Protests against forest agreements
Environmentalists staged protests across the country on March 31 against the failure of regional forest agreements (RFAs) to protect old-growth forests from logging.
In Melbourne, conservationists condemned Steve Bracks' Labor state government and the federal Coalition government for signing two RFAs for Gippsland and for the state's western forests. According to Friends of the Earth (Victoria), state government advisers confirmed that the RFAs would entrench clear-felling and woodchipping for 20 years. The two governments withheld the RFA documents and maps until late afternoon on Friday, March 31.
In Sydney, the Wilderness Society led a protest by 100 people against what it described as "a death warrant for native forests in NSW". The signing of the state's RFA signalled "a new era of unfettered woodchipping and mass extinctions", the group said.
The state Labor government plans to spend $18 million acquiring private land for the woodchippers, expenditure which has been questioned by the NSW auditor-general.
From Canberra, Josephine Hunt and Ruth Ratcliffe report that 130 people gathered outside Parliament House. Speakers, including Christine Milne from the Greens, ACT Labor's environment spokesperson Simon Corbell and long-time environmental campaigner Alec Marr, said the RFA had been strongly influenced by industry interests.
Keri James from the newly formed Canberra Forest Alliance told Green Left Weekly that the rally was "a good way to start the ball rolling" and that the public is becoming "more aware that we need to act now in this critical time".
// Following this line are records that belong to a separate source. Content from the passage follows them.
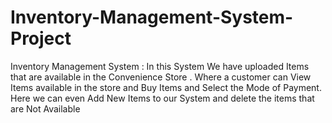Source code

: # Inventory-Management-System-Project
Inventory Management System : In this System We have uploaded  Items that are available in the Convenience Store . Where a customer can View Items available in the store and Buy Items and Select the Mode of Payment. Here we can even Add New Items to our System and delete the items that are Not Available
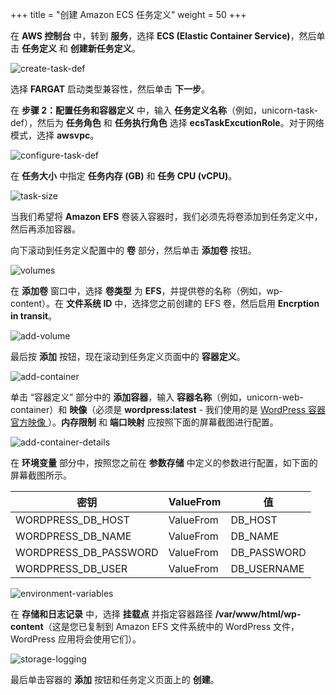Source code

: +++
title = "创建 Amazon ECS 任务定义"
weight = 50
+++

在 **AWS 控制台** 中，转到 **服务**，选择 **ECS (Elastic Container Service)**，然后单击 **任务定义** 和 **创建新任务定义**。

![create-task-def](/ecs/create-task-def.zh.png)

选择 **FARGAT** 启动类型兼容性，然后单击 **下一步**。


在 **步骤 2：配置任务和容器定义** 中，输入 **任务定义名称**（例如，unicorn-task-def），然后为 **任务角色** 和 **任务执行角色** 选择 **ecsTaskExcutionRole**。对于网络模式，选择 **awsvpc**。

![configure-task-def](/ecs/configure-task-def.zh.png)

在 **任务大小** 中指定 **任务内存 (GB)** 和 **任务 CPU (vCPU)**。

![task-size](/ecs/task-size.zh.png)

当我们希望将 **Amazon EFS** 卷装入容器时，我们必须先将卷添加到任务定义中，然后再添加容器。

向下滚动到任务定义配置中的 **卷** 部分，然后单击 **添加卷** 按钮。

![volumes](/ecs/volumes.zh.png)

在 **添加卷** 窗口中，选择 **卷类型** 为 **EFS**，并提供卷的名称（例如，wp-content）。在 **文件系统 ID** 中，选择您之前创建的 EFS 卷，然后启用 **Encrption in transit**。

![add-volume](/ecs/add-volume.zh.png)

最后按 **添加** 按钮，现在滚动到任务定义页面中的 **容器定义**。



![add-container](/ecs/add-container.zh.png)

单击 “容器定义” 部分中的 **添加容器**，输入 **容器名称**（例如，unicorn-web-container）和 **映像**（必须是 **wordpress:latest** - 我们使用的是 <a href="https://hub.docker.com/_/wordpress" target="_blank"> WordPress 容器官方映像 </a>）。**内存限制** 和 **端口映射** 应按照下面的屏幕截图进行配置。

![add-container-details](/ecs/add-container-details.zh.png)

在 **环境变量** 部分中，按照您之前在 **参数存储** 中定义的参数进行配置，如下面的屏幕截图所示。

| 密钥                | ValueFrom        | 值                |
| ---------------------- | ---------------- |----------------------|
| WORDPRESS_DB_HOST| ValueFrom           | DB_HOST                 |
| WORDPRESS_DB_NAME| ValueFrom           | DB_NAME              |
| WORDPRESS_DB_PASSWORD| ValueFrom       | DB_PASSWORD          |
| WORDPRESS_DB_USER| ValueFrom           | DB_USERNAME          |

![environment-variables](/ecs/environment-variables.zh.png)


在 **存储和日志记录** 中，选择 **挂载点** 并指定容器路径 **/var/www/html/wp-content**（这是您已复制到 Amazon EFS 文件系统中的 WordPress 文件，WordPress 应用将会使用它们）。

![storage-logging](/ecs/storage-logging.zh.png)


最后单击容器的 **添加** 按钮和任务定义页面上的 **创建**。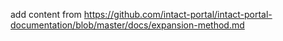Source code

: add content from https://github.com/intact-portal/intact-portal-documentation/blob/master/docs/expansion-method.md
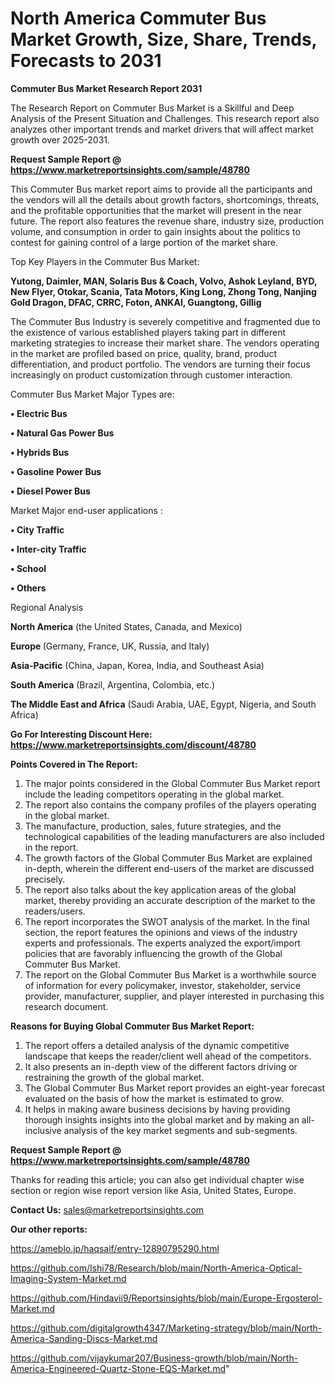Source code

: # North America Commuter Bus Market Growth, Size, Share, Trends, Forecasts to 2031

<strong>Commuter Bus Market Research Report 2031</strong>

The Research Report on Commuter Bus Market is a Skillful and Deep Analysis of the Present Situation and Challenges. This research report also analyzes other important trends and market drivers that will affect market growth over 2025-2031.

<strong>Request Sample Report @ <a href=https://www.marketreportsinsights.com/sample/48780>https://www.marketreportsinsights.com/sample/48780</a></strong>

This Commuter Bus market report aims to provide all the participants and the vendors will all the details about growth factors, shortcomings, threats, and the profitable opportunities that the market will present in the near future. The report also features the revenue share, industry size, production volume, and consumption in order to gain insights about the politics to contest for gaining control of a large portion of the market share.

Top Key Players in the Commuter Bus Market:

<strong>Yutong, Daimler, MAN, Solaris Bus & Coach, Volvo, Ashok Leyland, BYD, New Flyer, Otokar, Scania, Tata Motors, King Long, Zhong Tong, Nanjing Gold Dragon, DFAC, CRRC, Foton, ANKAI, Guangtong, Gillig</strong>

The Commuter Bus Industry is severely competitive and fragmented due to the existence of various established players taking part in different marketing strategies to increase their market share. The vendors operating in the market are profiled based on price, quality, brand, product differentiation, and product portfolio. The vendors are turning their focus increasingly on product customization through customer interaction.

Commuter Bus Market Major Types are:

<strong>•  Electric Bus

•  Natural Gas Power Bus

•  Hybrids Bus

•  Gasoline Power Bus

•  Diesel Power Bus</strong>

Market Major end-user applications :

<strong>•  City Traffic

•  Inter-city Traffic

•  School

•  Others</strong>

Regional Analysis

</u><strong><b>North America</b></strong> (the United States, Canada, and Mexico)

<strong><b>Europe </b></strong>(Germany, France, UK, Russia, and Italy)

<strong><b>Asia-Pacific</b></strong> (China, Japan, Korea, India, and Southeast Asia)

<strong><b>South America</b></strong> (Brazil, Argentina, Colombia, etc.)

<strong><b>The Middle East and Africa</b></strong> (Saudi Arabia, UAE, Egypt, Nigeria, and South Africa)

<strong>Go For Interesting Discount Here: <a href=https://www.marketreportsinsights.com/discount/48780>https://www.marketreportsinsights.com/discount/48780</a></strong>

<strong>Points Covered in The Report:</strong>
<ol>
  <li>The major points considered in the Global Commuter Bus Market report include the leading competitors operating in the global market.</li>
  <li>The report also contains the company profiles of the players operating in the global market.</li>
  <li>The manufacture, production, sales, future strategies, and the technological capabilities of the leading manufacturers are also included in the report.</li>
  <li>The growth factors of the Global Commuter Bus Market are explained in-depth, wherein the different end-users of the market are discussed precisely.</li>
  <li>The report also talks about the key application areas of the global market, thereby providing an accurate description of the market to the readers/users.</li>
  <li>The report incorporates the SWOT analysis of the market. In the final section, the report features the opinions and views of the industry experts and professionals. The experts analyzed the export/import policies that are favorably influencing the growth of the Global Commuter Bus Market.</li>
  <li>The report on the Global Commuter Bus Market is a worthwhile source of information for every policymaker, investor, stakeholder, service provider, manufacturer, supplier, and player interested in purchasing this research document.</li>
</ol>
<strong>Reasons for Buying Global Commuter Bus Market Report:</strong>

<ol>
  <li>The report offers a detailed analysis of the dynamic competitive landscape that keeps the reader/client well ahead of the competitors.</li>
  <li>It also presents an in-depth view of the different factors driving or restraining the growth of the global market.</li>
  <li>The Global Commuter Bus Market report provides an eight-year forecast evaluated on the basis of how the market is estimated to grow.</li>
  <li>It helps in making aware business decisions by having providing thorough insights insights into the global market and by making an all-inclusive analysis of the key market segments and sub-segments.</li>
</ol>
<strong>Request Sample Report @ <a href=https://www.marketreportsinsights.com/sample/48780>https://www.marketreportsinsights.com/sample/48780</a></strong>


Thanks for reading this article; you can also get individual chapter wise section or region wise report version like Asia, United States, Europe.

<strong>Contact Us:</strong>
sales@marketreportsinsights.com

<strong>Our other reports:</strong>

<a href=https://ameblo.jp/haqsaif/entry-12890795290.html>https://ameblo.jp/haqsaif/entry-12890795290.html</a>

<a href=https://github.com/Ishi78/Research/blob/main/North-America-Optical-Imaging-System-Market.md>https://github.com/Ishi78/Research/blob/main/North-America-Optical-Imaging-System-Market.md</a>

<a href=https://github.com/Hindavii9/Reportsinsights/blob/main/Europe-Ergosterol-Market.md>https://github.com/Hindavii9/Reportsinsights/blob/main/Europe-Ergosterol-Market.md</a>

<a href=https://github.com/digitalgrowth4347/Marketing-strategy/blob/main/North-America-Sanding-Discs-Market.md>https://github.com/digitalgrowth4347/Marketing-strategy/blob/main/North-America-Sanding-Discs-Market.md</a>

<a href=https://github.com/vijaykumar207/Business-growth/blob/main/North-America-Engineered-Quartz-Stone-EQS-Market.md>https://github.com/vijaykumar207/Business-growth/blob/main/North-America-Engineered-Quartz-Stone-EQS-Market.md</a>"
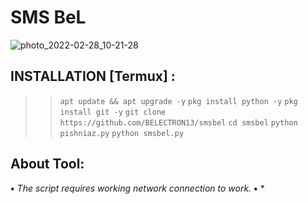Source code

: # SMS BeL

![photo_2022-02-28_10-21-28](https://user-images.githubusercontent.com/80569235/155937590-e1accb15-adf4-4955-a0b4-57361c09c65f.jpg)

## INSTALLATION [Termux] :
>> `apt update && apt upgrade -y`
>> `pkg install python -y`
>> `pkg install git -y`
>> `git clone https://github.com/BELECTRON13/smsbel`
>> `cd smsbel`
>> `python pishniaz.py`
>> `python smsbel.py`
## About Tool:
**•** *The script requires working network connection to work.*
**•** *

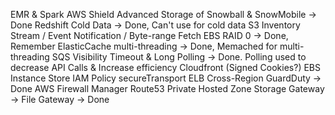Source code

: EMR & Spark
AWS Shield Advanced
Storage of Snowball & SnowMobile -> Done
Redshift Cold Data -> Done, Can't use for cold data
S3 Inventory Stream / Event Notification / Byte-range Fetch
EBS RAID 0 -> Done, Remember
ElasticCache multi-threading -> Done, Memached for multi-threading
SQS Visibility Timeout & Long Polling -> Done. Polling used to decrease API Calls & Increase efficiency
Cloudfront (Signed Cookies?)
EBS Instance Store
IAM Policy secureTransport 
ELB Cross-Region 
GuardDuty -> Done
AWS Firewall Manager
Route53 Private Hosted Zone
Storage Gateway -> File Gateway -> Done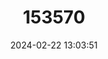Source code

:---
title: "153570"
category: "Bufotes turanensis"
draft: false
date: 2024-02-22 13:03:51
languages:
  English: ["Turan Toad"]
---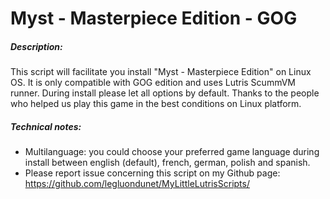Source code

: # Myst - Masterpiece Edition - GOG

##### Description:
This script will facilitate you install "Myst - Masterpiece Edition" on Linux OS.
It is only compatible with GOG edition and uses Lutris ScummVM runner. 
During install please let all options by default.
Thanks to the people who helped us play this game in the best conditions on Linux platform.

##### Technical notes:
- Multilanguage: you could choose your preferred game language during install between english (default), french, german, polish and spanish.
- Please report issue concerning this script on my Github page:
https://github.com/legluondunet/MyLittleLutrisScripts/
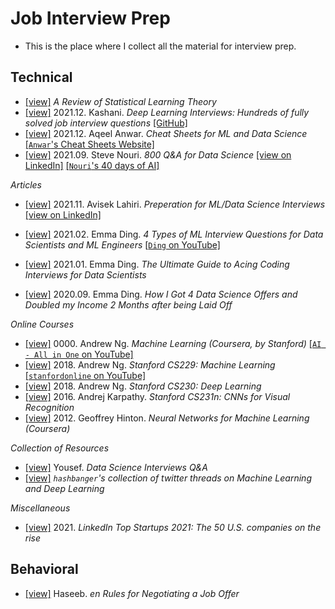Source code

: # Job Interview Prep
 
 * This is the place where I collect all the material for interview prep.

## Technical
 
 * [[view]](https://gitlab.com/oameed/ml_statisticallearning_scikitlearn) _A Review of Statistical Learning Theory_  
 * [[view]](https://arxiv.org/abs/2201.00650) 2021.12. Kashani. _Deep Learning Interviews: Hundreds of fully solved job interview questions_ [[GitHub]](https://github.com/BoltzmannEntropy/interviews.ai)  
 * [[view]](Doc/Other%20Cheat%20Sheets/2021.12.%20Anwar.%20ML%20Cheat%20Sheets.pdf) 2021.12. Aqeel Anwar. _Cheat Sheets for ML and Data Science_ [[`Anwar`'s Cheat Sheets Website]](https://sites.google.com/view/datascience-cheat-sheets)  
 * [[view]](Doc/LinkedIn%20Posts/2021.09.%20Steve%20Nouri.%20800%20Q%26A%20for%20Data%20Science.pdf) 2021.09. Steve Nouri. _800 Q&A for Data Science_ [[view on LinkedIn]](https://www.linkedin.com/posts/stevenouri_800-data-science-questions-activity-6848586458236882944-chhK) [[`Nouri`'s 40 days of AI]](https://www.linkedin.com/pulse/40-days-ai-steve-nouri/)  

_Articles_
 * [[view]](Doc/LinkedIn%20Posts/2021.11.%20Lahiri.%20Preperation%20for%20ML%20and%20Data%20Science%20Interviews.pdf) 2021.11. Avisek Lahiri. _Preperation for ML/Data Science Interviews_ [[view on LinkedIn]](https://www.linkedin.com/posts/activity-6869873358796845056-h_T_)  
 * [[view]](https://towardsai.net/p/machine-learning/4-types-of-machine-learning-interview-questions-for-data-scientists-and-machine-learning-engineers-b8135805ce1b) 2021.02. Emma Ding. _4 Types of ML Interview Questions for Data Scientists and ML Engineers_ [[`Ding` on YouTube]](https://www.youtube.com/watch?v=21E-bUnGQQ4&list=PLY1Fi4XflWSsLoOQr-Ee2R4qRFejtCFRh&index=1)  
 * [[view]](https://towardsdatascience.com/the-ultimate-guide-to-acing-coding-interviews-for-data-scientists-d45c99d6bddc) 2021.01. Emma Ding. _The Ultimate Guide to Acing Coding Interviews for Data Scientists_  

 * [[view]](https://towardsdatascience.com/how-i-got-4-data-science-offers-and-doubled-my-income-2-months-after-being-laid-off-b3b6d2de6938) 2020.09. Emma Ding. _How I Got 4 Data Science Offers and Doubled my Income 2 Months after being Laid Off_  

_Online Courses_
 * [[view]](https://www.youtube.com/playlist?list=PLLssT5z_DsK-h9vYZkQkYNWcItqhlRJLN) 0000. Andrew Ng. _Machine Learning (Coursera, by Stanford)_ [[`AI - All in One` on YouTube]](https://www.youtube.com/c/ArtificialIntelligenceAllinOne/featured)  
 * [[view]](https://www.youtube.com/playlist?list=PLoROMvodv4rMiGQp3WXShtMGgzqpfVfbU) 2018. Andrew Ng. _Stanford CS229: Machine Learning_ [[`stanfordonline` on YouTube]](https://www.youtube.com/user/stanfordonline/featured)  
 * [[view]](https://www.youtube.com/playlist?list=PLoROMvodv4rOABXSygHTsbvUz4G_YQhOb) 2018. Andrew Ng. _Stanford CS230: Deep Learning_  
 * [[view]](https://www.youtube.com/playlist?list=PLkt2uSq6rBVctENoVBg1TpCC7OQi31AlC) 2016. Andrej Karpathy. _Stanford CS231n: CNNs for Visual Recognition_  
 * [[view]](https://www.youtube.com/playlist?list=PLoRl3Ht4JOcdU872GhiYWf6jwrk_SNhz9) 2012. Geoffrey Hinton. _Neural Networks for Machine Learning (Coursera)_  

_Collection of Resources_
 * [[view]](https://www.kaggle.com/general/300249) Yousef. _Data Science Interviews Q&A_  
 * [[view]](https://github.com/hashbanger/Twitter) _`hashbanger`'s collection of twitter threads on Machine Learning and Deep Learning_  

_Miscellaneous_
 * [[view]](https://www.linkedin.com/pulse/linkedin-top-startups-2021-50-us-companies-rise-linkedin-news) 2021. _LinkedIn Top Startups 2021: The 50 U.S. companies on the rise_  

## Behavioral
* [[view]](https://haseebq.com/my-ten-rules-for-negotiating-a-job-offer/) Haseeb. _en Rules for Negotiating a Job Offer_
More than 200 protesters formed a giant "people's tree" on the lawns of Parliament House in Hobart, reports Alex Bainbridge. Another 100 rallied in Launceston. Sawmill owner Kim Booth told the Hobart rally that export woodchipping was responsible for job losses in the timber industry, especially since the 1997 Tasmanian RFA was signed.
Greens senator Bob Brown said in a media release: "The failure of the RFAs leaves the government's forest policy in disarray and today's protests mark the start of a new push to protect Australia's forests and wildlife".